- WHAT NEEDS TO BE DONE
Whenever the word "easy" turns up in a line below, that line should be copied.

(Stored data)
--- START ---

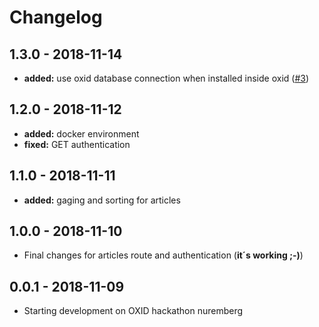 # Changelog

## 1.3.0 - 2018-11-14

* **added:** use oxid database connection when installed inside oxid \([\#3](https://github.com/OXIDprojects/oxid-rest-api/issues/3)\)

## 1.2.0 - 2018-11-12

* **added:** docker environment
* **fixed:** GET authentication

## 1.1.0 - 2018-11-11

* **added:** gaging and sorting for articles

## 1.0.0 - 2018-11-10

* Final changes for articles route and authentication \(**it´s working ;-\)**\)

## 0.0.1 - 2018-11-09

* Starting development on OXID hackathon nuremberg

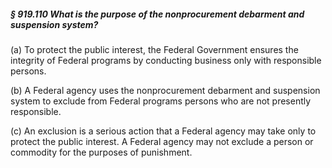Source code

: ##### § 919.110 What is the purpose of the nonprocurement debarment and suspension system? #####

(a) To protect the public interest, the Federal Government ensures the integrity of Federal programs by conducting business only with responsible persons.

(b) A Federal agency uses the nonprocurement debarment and suspension system to exclude from Federal programs persons who are not presently responsible.

(c) An exclusion is a serious action that a Federal agency may take only to protect the public interest. A Federal agency may not exclude a person or commodity for the purposes of punishment.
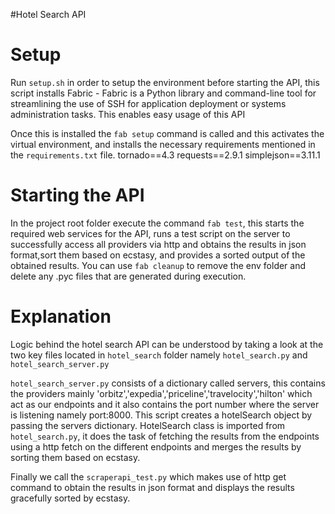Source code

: #Hotel Search API

# Setup
Run `setup.sh` in order to setup the environment before starting the API, 
this script installs Fabric - Fabric is a Python library and command-line tool for 
streamlining the use of SSH for application deployment or systems administration tasks.
This enables easy usage of this API

Once this is installed the `fab setup` command is called and this activates the virtual environment, 
and installs the necessary requirements mentioned in the `requirements.txt` file.
tornado==4.3
requests==2.9.1
simplejson==3.11.1

# Starting the API
In the project root folder execute the command `fab test`, this starts the required 
web services for the API, runs a test script on the server to successfully access all providers 
via http and obtains the results in json format,sort them based on ecstasy, and provides 
a sorted output of the obtained results.
You can use `fab cleanup` to remove the env folder and delete any .pyc files 
that are generated during execution.


# Explanation
Logic behind the hotel search API can be understood by taking a look at the two key files 
located in `hotel_search` folder namely `hotel_search.py` and `hotel_search_server.py`

`hotel_search_server.py` consists of a dictionary called servers, this contains the providers 
mainly 'orbitz','expedia','priceline','travelocity','hilton' which act as our endpoints and it also 
contains the port number where the server is listening namely port:8000. This script creates a 
hotelSearch object by passing the servers dictionary.
HotelSearch class is imported from `hotel_search.py`, it does the task of fetching the results from the 
endpoints using a http fetch on the different endpoints and merges the results by sorting them based on ecstasy.

Finally we call the `scraperapi_test.py` which makes use of http get command to obtain the results 
in json format and displays the results gracefully sorted by ecstasy.
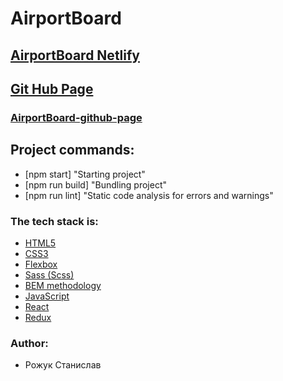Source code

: # AirportBoard

## [AirportBoard Netlify]()

## [Git Hub Page](https://github.com/Rmorhub)

### [AirportBoard-github-page](https://github.com/Rmorhub/flights-list)

## Project commands:

- [npm start] "Starting project"
- [npm run build] "Bundling project"
- [npm run lint] "Static code analysis for errors and warnings"

### The tech stack is:

- [HTML5](http://htmlbook.ru/html)
- [CSS3](https://developer.mozilla.org/ru/docs/Web/CSS)
- [Flexbox](https://css-tricks.com/snippets/css/a-guide-to-flexbox/)
- [Sass (Scss)](https://sass-lang.com/)
- [BEM methodology](https://en.bem.info/methodology/)
- [JavaScript](https://en.wikipedia.org/wiki/JavaScript)
- [React](https://en.reactjs.org/)
- [Redux](https://redux.js.org/)

### Author:

- Рожук Станислав

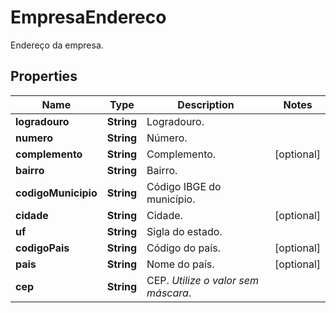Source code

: 

# EmpresaEndereco

Endereço da empresa.

## Properties

| Name | Type | Description | Notes |
|------------ | ------------- | ------------- | -------------|
|**logradouro** | **String** | Logradouro. |  |
|**numero** | **String** | Número. |  |
|**complemento** | **String** | Complemento. |  [optional] |
|**bairro** | **String** | Bairro. |  |
|**codigoMunicipio** | **String** | Código IBGE do município. |  |
|**cidade** | **String** | Cidade. |  [optional] |
|**uf** | **String** | Sigla do estado. |  |
|**codigoPais** | **String** | Código do país. |  [optional] |
|**pais** | **String** | Nome do país. |  [optional] |
|**cep** | **String** | CEP.    *Utilize o valor sem máscara*. |  |



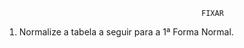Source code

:                                                 FIXAR

1. Normalize a tabela a seguir para a 1ª Forma Normal.
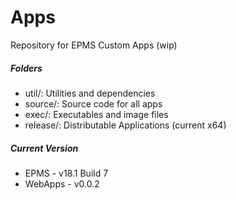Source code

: # Apps




Repository for EPMS Custom Apps (wip)

##### Folders
* util/: Utilities and dependencies
* source/: Source code for all apps
* exec/: Executables and image files
* release/: Distributable Applications (current x64)

##### Current Version
* EPMS - v18.1 Build 7
* WebApps - v0.0.2
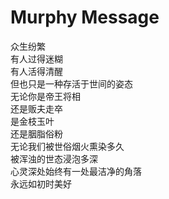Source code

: # Murphy Message
众生纷繁  
有人过得迷糊  
有人活得清醒  
但也只是一种存活于世间的姿态   
无论你是帝王将相  
还是贩夫走卒  
是金枝玉叶  
还是胭脂俗粉    
无论我们被世俗烟火熏染多久  
被浑浊的世态浸泡多深  
心灵深处始终有一处最洁净的角落  
永远如初时美好  
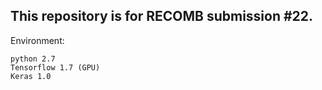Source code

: ## This repository is for RECOMB submission #22.

Environment:

    python 2.7
    Tensorflow 1.7 (GPU)
    Keras 1.0
    

    
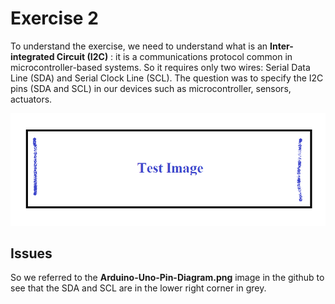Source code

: 

# Exercise 2 

To understand the exercise, we need to understand what is an **Inter-integrated Circuit (I2C)** : it is a communications protocol common in microcontroller-based systems.
So it requires only two wires: Serial Data Line (SDA) and Serial Clock Line (SCL). 
The question was to specify the I2C pins (SDA and SCL) in our devices such as microcontroller, sensors, actuators.


![Test Image](photo.png?raw=true)


## Issues

So we referred to the **Arduino-Uno-Pin-Diagram.png** image in the github to see that the SDA and SCL are in the lower right corner in grey.

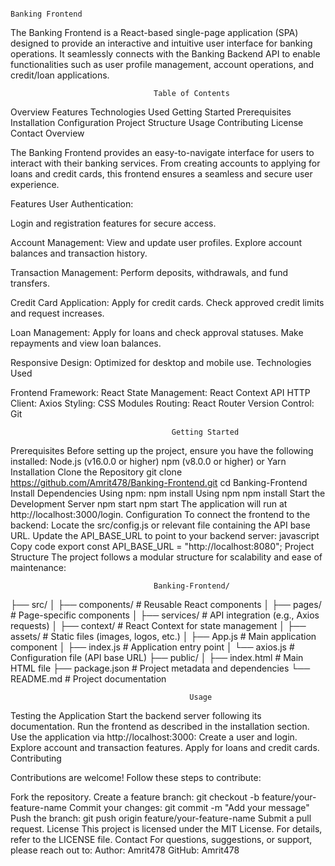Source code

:                                                                             Banking Frontend
The Banking Frontend is a React-based single-page application (SPA) designed to provide an interactive and intuitive user interface for banking operations. It seamlessly connects with the Banking Backend API to enable functionalities such as user profile management, account operations, and credit/loan applications.


									Table of Contents
Overview
Features
Technologies Used
Getting Started
Prerequisites
Installation
Configuration
Project Structure
Usage
Contributing
License
Contact
										Overview

The Banking Frontend provides an easy-to-navigate interface for users to interact with their banking services. From creating accounts to applying for loans and credit cards, this frontend ensures a seamless and secure user experience.

Features
User Authentication:

Login and registration features for secure access.

Account Management:
View and update user profiles.
Explore account balances and transaction history.

Transaction Management:
Perform deposits, withdrawals, and fund transfers.

Credit Card Application:
Apply for credit cards.
Check approved credit limits and request increases.

Loan Management:
Apply for loans and check approval statuses.
Make repayments and view loan balances.

Responsive Design:
Optimized for desktop and mobile use.
Technologies Used

Frontend Framework: React
State Management: React Context API
HTTP Client: Axios
Styling: CSS Modules
Routing: React Router
Version Control: Git

										Getting Started

Prerequisites
Before setting up the project, ensure you have the following installed:
Node.js (v16.0.0 or higher)
npm (v8.0.0 or higher) or Yarn
Installation
Clone the Repository
git clone https://github.com/Amrit478/Banking-Frontend.git
cd Banking-Frontend
Install Dependencies
Using npm:
npm install
Using npm
npm install
Start the Development Server
 npm start
npm start
The application will run at http://localhost:3000/login.
Configuration
To connect the frontend to the backend:
Locate the src/config.js or relevant file containing the API base URL.
Update the API_BASE_URL to point to your backend server:
javascript
Copy code
export const API_BASE_URL = "http://localhost:8080";
Project Structure
The project follows a modular structure for scalability and ease of maintenance:

									Banking-Frontend/
├── src/
│ ├── components/ # Reusable React components
│ ├── pages/ # Page-specific components
│ ├── services/ # API integration (e.g., Axios requests)
│ ├── context/ # React Context for state management
│ ├── assets/ # Static files (images, logos, etc.)
│ ├── App.js # Main application component
│ ├── index.js # Application entry point
│ └── axios.js # Configuration file (API base URL)
├── public/
│ ├── index.html # Main HTML file
├── package.json # Project metadata and dependencies
└── README.md # Project documentation

											Usage
Testing the Application
Start the backend server following its documentation.
Run the frontend as described in the installation section.
Use the application via http://localhost:3000:
Create a user and login.
Explore account and transaction features.
Apply for loans and credit cards.
											Contributing

Contributions are welcome! Follow these steps to contribute:

Fork the repository.
Create a feature branch:
git checkout -b feature/your-feature-name
Commit your changes:
git commit -m "Add your message"
Push the branch:
git push origin feature/your-feature-name
Submit a pull request.
License
This project is licensed under the MIT License. For details, refer to the LICENSE file.
Contact
For questions, suggestions, or support, please reach out to:
Author: Amrit478
GitHub: Amrit478

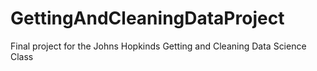 # GettingAndCleaningDataProject
Final project for the Johns Hopkinds Getting and Cleaning Data Science Class
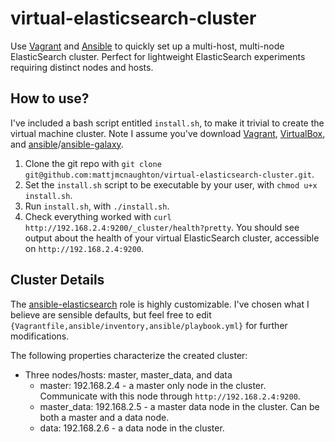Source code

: # virtual-elasticsearch-cluster

Use [Vagrant](https://www.vagrantup.com/) and [Ansible](https://www.ansible.com)
to quickly set up a multi-host, multi-node ElasticSearch cluster.
Perfect for lightweight ElasticSearch experiments requiring distinct nodes and hosts.

## How to use?

I've included a bash script entitled `install.sh`, to make it trivial to create
the virtual machine cluster. Note I assume you've download
[Vagrant](https://www.vagrantup.com),
[VirtualBox](https://www.virtualbox.org/wiki/VirtualBox),
and
[ansible](https://www.ansible.com)/[ansible-galaxy](https://galaxy.ansible.com/).

1. Clone the git repo with `git clone
   git@github.com:mattjmcnaughton/virtual-elasticsearch-cluster.git`.
2. Set the `install.sh` script to be executable by your user, with `chmod u+x
   install.sh`.
3. Run `install.sh`, with `./install.sh`.
4. Check everything worked with `curl
   http://192.168.2.4:9200/_cluster/health?pretty`. You should see output about
   the health of your virtual ElasticSearch cluster, accessible on
   `http://192.168.2.4:9200`.

## Cluster Details

The [ansible-elasticsearch](https://github.com/elastic/ansible-elasticsearch)
role is highly customizable. I've chosen what I believe are sensible defaults,
but feel free to edit `{Vagrantfile,ansible/inventory,ansible/playbook.yml}` for
further modifications.

The following properties characterize the created cluster:
- Three nodes/hosts: master, master_data, and data
  - master: 192.168.2.4 - a master only node in the cluster. Communicate with
    this node through `http://192.168.2.4:9200`.
  - master_data: 192.168.2.5 - a master data node in the cluster. Can be both a
    master and a data node.
  - data: 192.168.2.6 - a data node in the cluster.
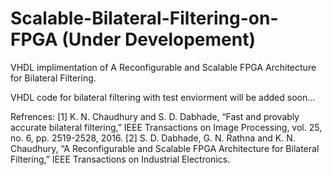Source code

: # Scalable-Bilateral-Filtering-on-FPGA (Under Developement)

VHDL implimentation of A Reconfigurable and Scalable FPGA Architecture for Bilateral Filtering.

VHDL code for bilateral filtering with test enviorment will be added soon...

Refrences:
[1] K. N. Chaudhury and S. D. Dabhade, “Fast and provably accurate bilateral filtering,” IEEE Transactions on Image Processing, vol. 25, no. 6, pp. 2519-2528, 2016.
[2] S. D. Dabhade, G. N. Rathna and K. N. Chaudhury, “A Reconfigurable and Scalable FPGA Architecture for Bilateral Filtering,” IEEE Transactions on Industrial Electronics.
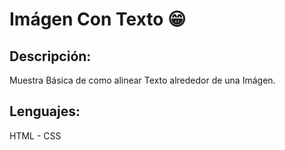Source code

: # Imágen Con Texto 😁

Descripción:
---
  Muestra Básica de como alinear Texto alrededor de una Imágen.

Lenguajes: 
---
  HTML - CSS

--- END ---

- REPLY TO THE TASK
This enables easy usage of this API
The Banking Frontend provides an easy-to-navigate interface for users to interact with their banking services. From creating accounts to applying for loans and credit cards, this frontend ensures a seamless and secure user experience.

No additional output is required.